Connecting to a Data Source#

It is possible to connect a cloud provider to MLOps. The cloud provider is a source of data, where you can store and get the data that is saved data to create/perform models.

Currently, MLOps supports the following providers:

  • Google GCP

  • AWS S3

  • Azure Blob Storage

Register a data source#

To register your data source to MLOps, you must have the provider credentials access json, data source name and group name:

client = MLOpsDataSourceClient()
client.register_datasource(
    datasource_name='MyDataSourceName',
    provider='GCP',
    cloud_credentials='./gcp_credentials.json',
    group='my_group'
)

If you already have a registered data source and want to get that, you can do as following:

datasource = client.get_datasource(datasource_name='testeDataSource', provider='GCP', group='datarisk')

Once you’re connected to MLOps and registered your data source, you can list the available data sources:

client.list_datasource(provider='GCP', group='datarisk')

Importing a data set#

Now, you already have access to a data source, it allows you to import a data set to your data source. It is mandatory that you register a datasource so that you can import your dataset into it.

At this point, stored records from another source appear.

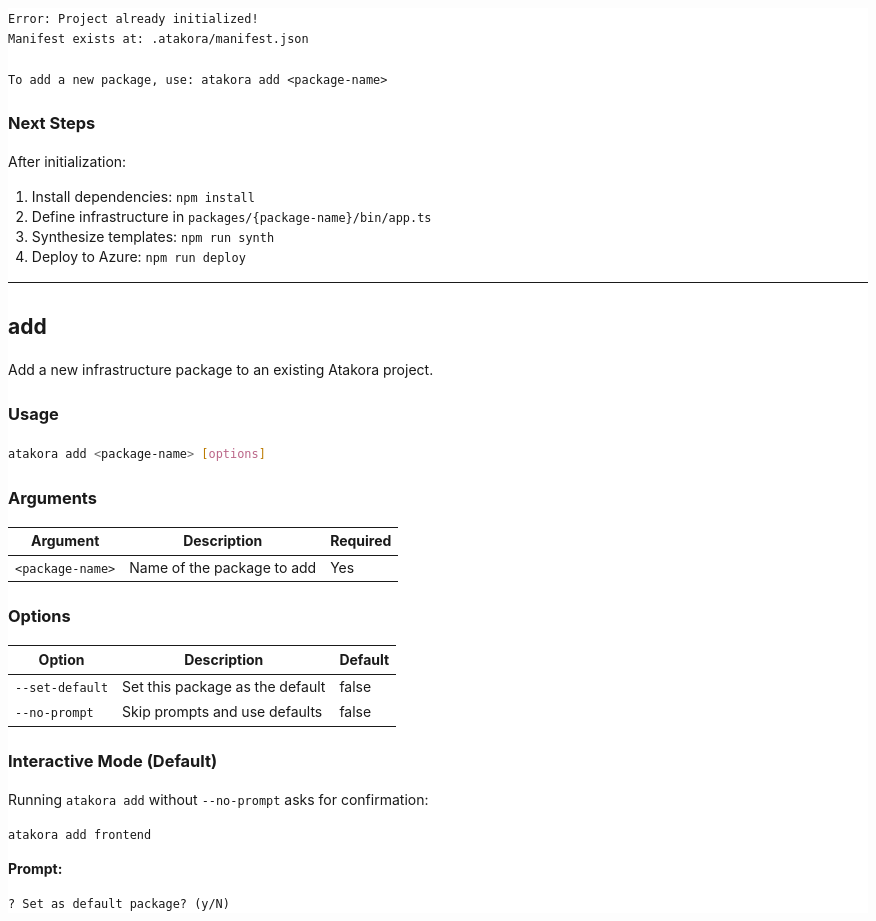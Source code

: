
 ```
Error: Project already initialized!
Manifest exists at: .atakora/manifest.json

To add a new package, use: atakora add <package-name>
```

### Next Steps

After initialization:

1. Install dependencies: `npm install`
2. Define infrastructure in `packages/{package-name}/bin/app.ts`
3. Synthesize templates: `npm run synth`
4. Deploy to Azure: `npm run deploy`

---

## add

Add a new infrastructure package to an existing Atakora project.

### Usage

```bash
atakora add <package-name> [options]
```

### Arguments

| Argument         | Description                | Required |
| ---------------- | -------------------------- | -------- |
| `<package-name>` | Name of the package to add | Yes      |

### Options

| Option          | Description                     | Default |
| --------------- | ------------------------------- | ------- |
| `--set-default` | Set this package as the default | false   |
| `--no-prompt`   | Skip prompts and use defaults   | false   |

### Interactive Mode (Default)

Running `atakora add` without `--no-prompt` asks for confirmation:

```bash
atakora add frontend
```

**Prompt:**

```
? Set as default package? (y/N)
```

You can import a data set via url:

dataset_uri = 'https://storage.cloud.google.com/projeto/arquivo.csv'

dataset = datasource.import_dataset(
    dataset_uri=dataset_uri,
    dataset_name='meudatasetcorreto'
)

It generates a DHash

If you already connected your data source to MLOps and imported a data set, you can get your data set using DHash:

dataset = datasource.get_dataset(dataset_hash='D66c8bc440dc4882bfeff40c0dac11641c3583f3aa274293b15ed5db21000b49')

Deleting data source and Data set#

If you want to remove a data source or a data set, you can do as the following example:

datasource.delete()